Hristodulos Gattos, 1974’te savaş sırasında Kaymaklı dışındaki bir mandrada bulunan 80 Kıbrıslırum sivilin ve kendisinin hayatını kurtaran Kıbrıslıtürk subayı arıyor…
Hristodulos Gattos’la, 1974’te savaş sırasında Kaymaklı dışındaki bir mandrada bulunan 80 Kıbrıslırum sivilin ve kendisinin hayatını kurtaran Kıbrıslıtürk subayı aramasını anlattığı ve “Hayatımızı kurtaran Kıbrıslıtürk’ü bulup ona teşekkür etmek istiyorum…” dediği röportajımızın devamı şöyle:
SORU: Mandrada kaç kişiyi öldürdüydüler?
HRİSTODULOS GATTOS: İlk anda Mitillos ve Emilios’u öldürdülerdi. Ondan sonra üç kişiyi daha öldürdülerdi fakat onların isimlerini bilmiyordum, Mia Milya’dan geldiydi bu askerler, hayatlarını kurtarabilmek için geldilerdi… İşte bu beş kişiyi Kayıplar Komitesi buldu dere yatağında… Daha ileride başka kuyular vardır.
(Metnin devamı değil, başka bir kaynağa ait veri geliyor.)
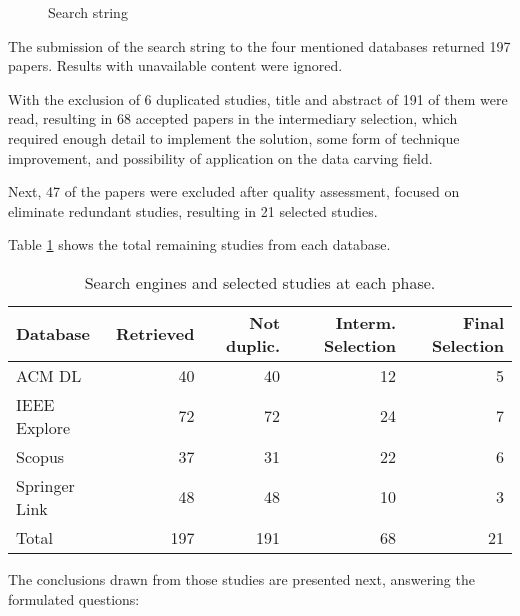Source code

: \begin{figure}[!ht]
  \centering
  \caption{Search string}
  \label{fig:searchstring}
\end{figure}
	
The submission of the search string to the four mentioned databases returned 197 papers.
Results with unavailable content were ignored.

With the exclusion of 6 duplicated studies, title and abstract of 191 of them were read, resulting in 68 accepted papers in the intermediary selection, which required enough detail to implement the solution, some form of technique improvement, and possibility of application on the data carving field.

Next, 47 of the papers were excluded after quality assessment, focused on eliminate redundant studies, resulting in 21 selected studies.

Table 
\ref{tab:results}
shows the total remaining studies from each database.


\begin{table}[h]
    \begin{tabular}{l r r r r}
    \hline
    Database &        Retrieved & 
                                Not duplic. & 
                                         Interm. Selection & 
                                               Final Selection\\
    \hline
    ACM	DL			& 40 &      40 &     12  & 5 \\
    IEEE Explore	& 72 &      72 &     24  & 7 \\
    Scopus			& 37 &      31 &     22  & 6 \\
    Springer Link	& 48 &      48 &     10  & 3 \\
    \hline
    Total           & 197 &    191 &     68  & 21 \\
    \hline
    
    \end{tabular}
    \caption{Search engines and selected studies at each phase.}\label{tab:results}
\end{table}

The conclusions drawn from those studies are presented next, answering the formulated questions:

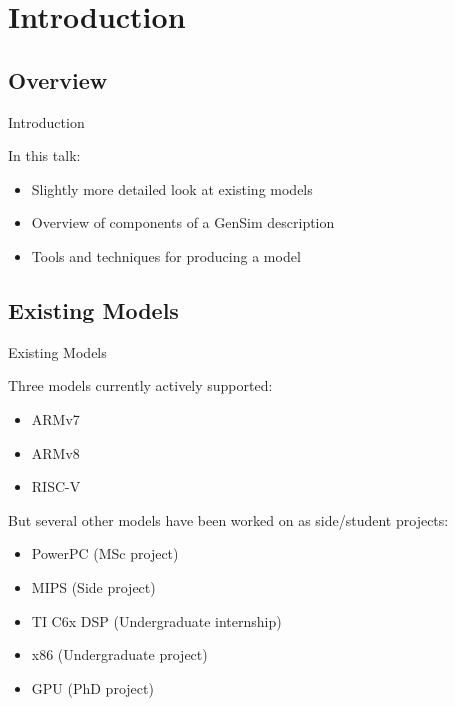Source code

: \section{Introduction}
\subsection{Overview}
\begin{frame}{Introduction}

In this talk:
\begin{itemize}
\item Slightly more detailed look at existing models
\item Overview of components of a GenSim description
\item Tools and techniques for producing a model
\end{itemize}

\end{frame}

\begin{frame}
	\tableofcontents
\end{frame}	

\subsection{Existing Models}

\begin{frame}{Existing Models}

Three models currently actively supported:

\begin{itemize}
\item ARMv7
\item ARMv8
\item RISC-V

\end{itemize}

\pause

But several other models have been worked on as side/student projects:

\begin{itemize}
\item PowerPC (MSc project)
\item MIPS (Side project)
\item TI C6x DSP (Undergraduate internship)
\item x86 (Undergraduate project)
\item GPU (PhD project)
\end{itemize}
\end{frame}

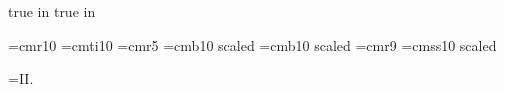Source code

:  true in
 true in


\font\dotless=cmr10 %
\font\itdotless=cmti10
\def\itumi{{\"{\itdotless\char'020}}}
\def\itumj{{\"{\itdotless\char'021}}}
\def\umi{{\"{\dotless\char'020}}}
\def\umj{{\"{\dotless\char'021}}}
\font\smaller=cmr5
\font\boldtitlefont=cmb10 scaled
\font\smallboldtitle=cmb10 scaled 
\font\ninerm=cmr9
\font\sans=cmss10 scaled

\footline={\hfil {\tenrm II.\folio}\hfil}

\def\eps{{\varepsilon}}
\def\Eps{{\epsilon}}
\def\kap{{\kappa}}
\def\lam{{\lambda}}
\def\Lam{{\Lambda}}

\def\undertext#1{$\underline{\vphantom{y}\hbox{#1}}$}
\def\nspace{\lineskip=1pt\baselineskip=12pt%
     \lineskiplimit=0pt}
\def\dspace{\lineskip=2pt\baselineskip=18pt%
     \lineskiplimit=0pt}

\def\w{{\mathchoice{\,{\scriptstyle\wedge}\,}
  {{\scriptstyle\wedge}}
  {{\scriptscriptstyle\wedge}}{{\scriptscriptstyle\wedge}}}}
\def\Le{{\mathchoice{\,{\scriptstyle\le}\,}
{\,{\scriptstyle\le}\,}
{\,{\scriptscriptstyle\le}\,}{\,{\scriptscriptstyle\le}\,}}}
\def\Ge{{\mathchoice{\,{\scriptstyle\ge}\,}
{\,{\scriptstyle\ge}\,}
{\,{\scriptscriptstyle\ge}\,}{\,{\scriptscriptstyle\ge}\,}}}
\def\plus{{\hbox{$\scriptscriptstyle +$}}}
\def\xdot{\dot{x}}
\def\Item#1{\par%
     \smallskip\hang\indent\llap{\hbox to\parindent
     {#1\hfill\enspace}}\ignorespaces}
\def\Condition#1{\item{#1}}
\def\Firstcondition#1{\hangindent\parindent{#1}\enspace
     \ignorespaces}
\def\Proclaim#1{\medbreak
  \medskip\noindent{\bf#1\enspace}\it\ignorespaces}
\def\finishproclaim{\par\rm
     \ifdim\lastskip<\medskipamount\removelastskip
     \penalty55\medskip\fi}

\def\im{{\rm Im}}      \def\Open{{\rm open}}
\def\Diff{{\rm Diff}}  \def\Closed{{\rm closed}}
\def\Map{{\rm Diff}}   \def\spurious{{\rm spurious}}
\def\Met{{\rm Met}}    \def\phys{{\rm phys}}
\def\diag{{\rm diag}}  \def\Vir{{\rm Vir}}
\def\spin{{\rm spin}}  \def\Res{{\rm Res}}
\def\Null{{\rm null}}  \def\mass{{\rm mass}}
\def\SO{{\rm SO}}      \def\Tr{\hbox{\rm Tr}}
\def\SU{{\rm SU}}      \def\tr{{\rm tr}}
\def\Sp{{\rm Sp}}

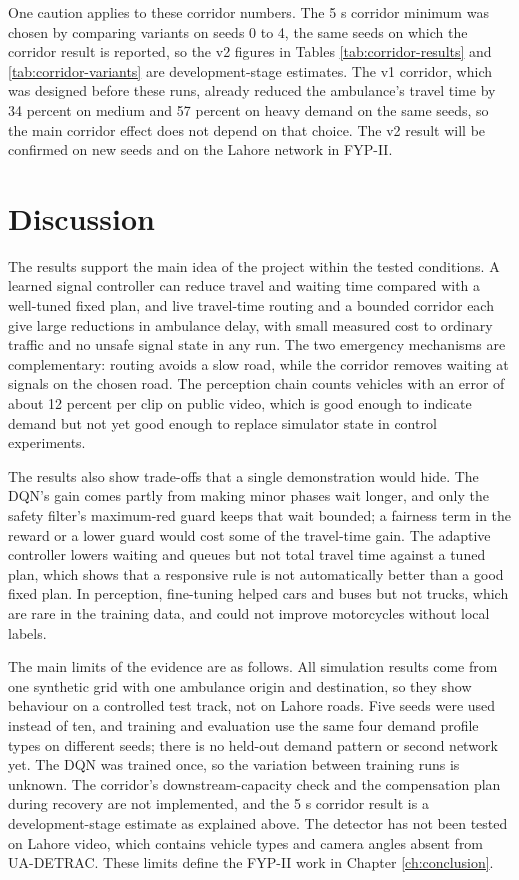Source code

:One caution applies to these corridor numbers. The 5 s corridor minimum was chosen by comparing variants on seeds 0 to 4, the same seeds on which the corridor result is reported, so the v2 figures in Tables \ref{tab:corridor-results} and \ref{tab:corridor-variants} are development-stage estimates. The v1 corridor, which was designed before these runs, already reduced the ambulance's travel time by 34 percent on medium and 57 percent on heavy demand on the same seeds, so the main corridor effect does not depend on that choice. The v2 result will be confirmed on new seeds and on the Lahore network in FYP-II.

\section{Discussion}

The results support the main idea of the project within the tested conditions. A learned signal controller can reduce travel and waiting time compared with a well-tuned fixed plan, and live travel-time routing and a bounded corridor each give large reductions in ambulance delay, with small measured cost to ordinary traffic and no unsafe signal state in any run. The two emergency mechanisms are complementary: routing avoids a slow road, while the corridor removes waiting at signals on the chosen road. The perception chain counts vehicles with an error of about 12 percent per clip on public video, which is good enough to indicate demand but not yet good enough to replace simulator state in control experiments.

The results also show trade-offs that a single demonstration would hide. The DQN's gain comes partly from making minor phases wait longer, and only the safety filter's maximum-red guard keeps that wait bounded; a fairness term in the reward or a lower guard would cost some of the travel-time gain. The adaptive controller lowers waiting and queues but not total travel time against a tuned plan, which shows that a responsive rule is not automatically better than a good fixed plan. In perception, fine-tuning helped cars and buses but not trucks, which are rare in the training data, and could not improve motorcycles without local labels.

The main limits of the evidence are as follows. All simulation results come from one synthetic grid with one ambulance origin and destination, so they show behaviour on a controlled test track, not on Lahore roads. Five seeds were used instead of ten, and training and evaluation use the same four demand profile types on different seeds; there is no held-out demand pattern or second network yet. The DQN was trained once, so the variation between training runs is unknown. The corridor's downstream-capacity check and the compensation plan during recovery are not implemented, and the 5 s corridor result is a development-stage estimate as explained above. The detector has not been tested on Lahore video, which contains vehicle types and camera angles absent from UA-DETRAC. These limits define the FYP-II work in Chapter \ref{ch:conclusion}.

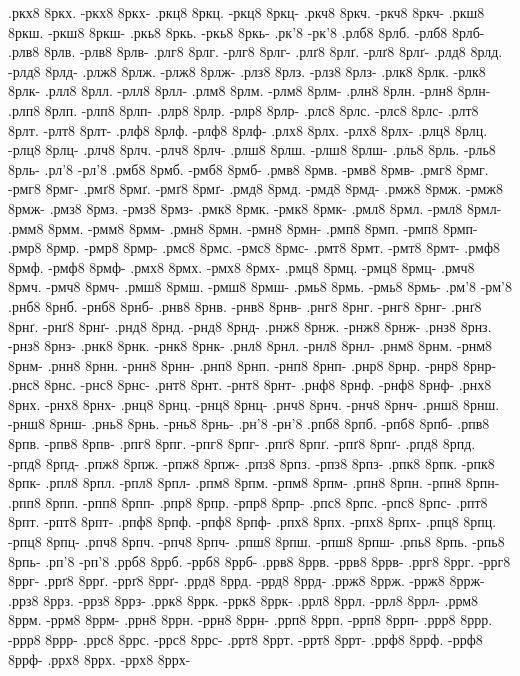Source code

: {.ркх8 8ркх. -ркх8 8ркх-
.ркц8 8ркц. -ркц8 8ркц-
.ркч8 8ркч. -ркч8 8ркч-
.ркш8 8ркш. -ркш8 8ркш-
.ркь8 8ркь. -ркь8 8ркь-
.рк'8 -рк'8
.рлб8 8рлб. -рлб8 8рлб-
.рлв8 8рлв. -рлв8 8рлв-
.рлг8 8рлг. -рлг8 8рлг-
.рлґ8 8рлґ. -рлґ8 8рлґ-
.рлд8 8рлд. -рлд8 8рлд-
.рлж8 8рлж. -рлж8 8рлж-
.рлз8 8рлз. -рлз8 8рлз-
.рлк8 8рлк. -рлк8 8рлк-
.рлл8 8рлл. -рлл8 8рлл-
.рлм8 8рлм. -рлм8 8рлм-
.рлн8 8рлн. -рлн8 8рлн-
.рлп8 8рлп. -рлп8 8рлп-
.рлр8 8рлр. -рлр8 8рлр-
.рлс8 8рлс. -рлс8 8рлс-
.рлт8 8рлт. -рлт8 8рлт-
.рлф8 8рлф. -рлф8 8рлф-
.рлх8 8рлх. -рлх8 8рлх-
.рлц8 8рлц. -рлц8 8рлц-
.рлч8 8рлч. -рлч8 8рлч-
.рлш8 8рлш. -рлш8 8рлш-
.рль8 8рль. -рль8 8рль-
.рл'8 -рл'8
.рмб8 8рмб. -рмб8 8рмб-
.рмв8 8рмв. -рмв8 8рмв-
.рмг8 8рмг. -рмг8 8рмг-
.рмґ8 8рмґ. -рмґ8 8рмґ-
.рмд8 8рмд. -рмд8 8рмд-
.рмж8 8рмж. -рмж8 8рмж-
.рмз8 8рмз. -рмз8 8рмз-
.рмк8 8рмк. -рмк8 8рмк-
.рмл8 8рмл. -рмл8 8рмл-
.рмм8 8рмм. -рмм8 8рмм-
.рмн8 8рмн. -рмн8 8рмн-
.рмп8 8рмп. -рмп8 8рмп-
.рмр8 8рмр. -рмр8 8рмр-
.рмс8 8рмс. -рмс8 8рмс-
.рмт8 8рмт. -рмт8 8рмт-
.рмф8 8рмф. -рмф8 8рмф-
.рмх8 8рмх. -рмх8 8рмх-
.рмц8 8рмц. -рмц8 8рмц-
.рмч8 8рмч. -рмч8 8рмч-
.рмш8 8рмш. -рмш8 8рмш-
.рмь8 8рмь. -рмь8 8рмь-
.рм'8 -рм'8
.рнб8 8рнб. -рнб8 8рнб-
.рнв8 8рнв. -рнв8 8рнв-
.рнг8 8рнг. -рнг8 8рнг-
.рнґ8 8рнґ. -рнґ8 8рнґ-
.рнд8 8рнд. -рнд8 8рнд-
.рнж8 8рнж. -рнж8 8рнж-
.рнз8 8рнз. -рнз8 8рнз-
.рнк8 8рнк. -рнк8 8рнк-
.рнл8 8рнл. -рнл8 8рнл-
.рнм8 8рнм. -рнм8 8рнм-
.рнн8 8рнн. -рнн8 8рнн-
.рнп8 8рнп. -рнп8 8рнп-
.рнр8 8рнр. -рнр8 8рнр-
.рнс8 8рнс. -рнс8 8рнс-
.рнт8 8рнт. -рнт8 8рнт-
.рнф8 8рнф. -рнф8 8рнф-
.рнх8 8рнх. -рнх8 8рнх-
.рнц8 8рнц. -рнц8 8рнц-
.рнч8 8рнч. -рнч8 8рнч-
.рнш8 8рнш. -рнш8 8рнш-
.рнь8 8рнь. -рнь8 8рнь-
.рн'8 -рн'8
.рпб8 8рпб. -рпб8 8рпб-
.рпв8 8рпв. -рпв8 8рпв-
.рпг8 8рпг. -рпг8 8рпг-
.рпґ8 8рпґ. -рпґ8 8рпґ-
.рпд8 8рпд. -рпд8 8рпд-
.рпж8 8рпж. -рпж8 8рпж-
.рпз8 8рпз. -рпз8 8рпз-
.рпк8 8рпк. -рпк8 8рпк-
.рпл8 8рпл. -рпл8 8рпл-
.рпм8 8рпм. -рпм8 8рпм-
.рпн8 8рпн. -рпн8 8рпн-
.рпп8 8рпп. -рпп8 8рпп-
.рпр8 8рпр. -рпр8 8рпр-
.рпс8 8рпс. -рпс8 8рпс-
.рпт8 8рпт. -рпт8 8рпт-
.рпф8 8рпф. -рпф8 8рпф-
.рпх8 8рпх. -рпх8 8рпх-
.рпц8 8рпц. -рпц8 8рпц-
.рпч8 8рпч. -рпч8 8рпч-
.рпш8 8рпш. -рпш8 8рпш-
.рпь8 8рпь. -рпь8 8рпь-
.рп'8 -рп'8
.ррб8 8ррб. -ррб8 8ррб-
.ррв8 8ррв. -ррв8 8ррв-
.ррг8 8ррг. -ррг8 8ррг-
.ррґ8 8ррґ. -ррґ8 8ррґ-
.ррд8 8ррд. -ррд8 8ррд-
.ррж8 8ррж. -ррж8 8ррж-
.ррз8 8ррз. -ррз8 8ррз-
.ррк8 8ррк. -ррк8 8ррк-
.ррл8 8ррл. -ррл8 8ррл-
.ррм8 8ррм. -ррм8 8ррм-
.ррн8 8ррн. -ррн8 8ррн-
.ррп8 8ррп. -ррп8 8ррп-
.ррр8 8ррр. -ррр8 8ррр-
.ррс8 8ррс. -ррс8 8ррс-
.ррт8 8ррт. -ррт8 8ррт-
.ррф8 8ррф. -ррф8 8ррф-
.ррх8 8ррх. -ррх8 8ррх-
}
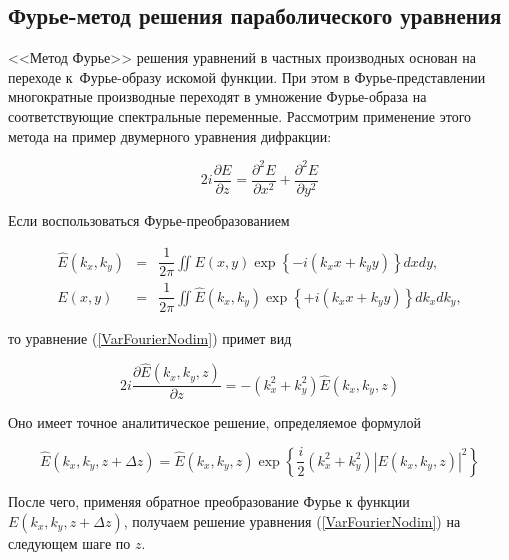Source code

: \subsection{Фурье-метод решения параболического уравнения}
\label{subsec:AppFourier}

<<Метод Фурье>> решения уравнений в частных производных основан на переходе к~Фурье-образу искомой функции.
При этом в Фурье-представлении многократные производные переходят в умножение Фурье-образа на соответствующие спектральные переменные.
Рассмотрим применение этого метода на пример двумерного уравнения дифракции:

\begin{equation}\label{VarFourierNodim}
    2i\dfrac{\partial E}{\partial z} = \dfrac{\partial^2 E}{\partial x^2} + \dfrac{\partial^2 E}{\partial y^2}
\end{equation}

Если воспользоваться Фурье-преобразованием

\begin{eqnarray}
        \hat{E}(k_x, k_y) & = & \dfrac{1}{2\pi}\iint E(x, y) \exp\left\{-i(k_x x + k_y y)\right\} dx dy, \\
        E(x, y) & = & \dfrac{1}{2\pi}\iint \hat{E}(k_x, k_y) \exp\left\{+i(k_x x + k_y y)\right\} dk_x dk_y,
\end{eqnarray}

\noindent то уравнение (\ref{VarFourierNodim}) примет вид

\begin{equation}\label{DiffractionFourier}
    2i\frac{\partial \hat{E}(k_x, k_y, z)}{\partial z}= -(k_x^2 + k_y^2)\hat{E}(k_x, k_y, z)
\end{equation}

Оно имеет точное аналитическое решение, определяемое формулой

\begin{equation}\label{DiffractionFourierSolve}
    \hat{E}(k_x, k_y, z + \Delta z)= \hat{E}(k_x, k_y, z)\exp\left\{\dfrac{i}{2}(k_x^2 + k_y^2)\left|E(k_x, k_y, z)\right|^2\right\}
\end{equation}

После чего, применяя обратное преобразование Фурье к функции $E\left(k_x, k_y, z + \Delta z\right)$, получаем решение
уравнения (\ref{VarFourierNodim}) на следующем шаге по $z$.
Çarşamba günü geldilerdi mandraya insanlar. Perşembe günü ise beni ve erkek kardeşimi mandradan alarak dışarıya çıkardılardı. Bizi aldıklarında biz mandrada kadınlar ve çocuklarla birlikteydik… Kardeşim benden iki yaş küçüktür… İkimiz de uzun boyluyuk diye alıp bizi dışarıya çıkarmışlardı – dışarıda yaklaşık 40 kadar Kıbrıslırum asker vardı, bunlar aslında rezerv askerlerdi yani yedek askerler – seferiler… Bu seferi Kıbrıslırum askerler, bir halka şeklinde duruyorlardı. Bu askerleri alıp kuyulara doğru götürüyorlar ve onları orada öldürüyorlardı. O kuyuların isimlerini de bilirim ben… Beradigas kuyusu vardı mesela, Muskundi’nin kuyusu vardı… Bu kuyuları ben Kayıplar Komitesi yetkililerine gösterdim.
SORU: Ancak kazmadılar bu kuyuları, öyle değil mi?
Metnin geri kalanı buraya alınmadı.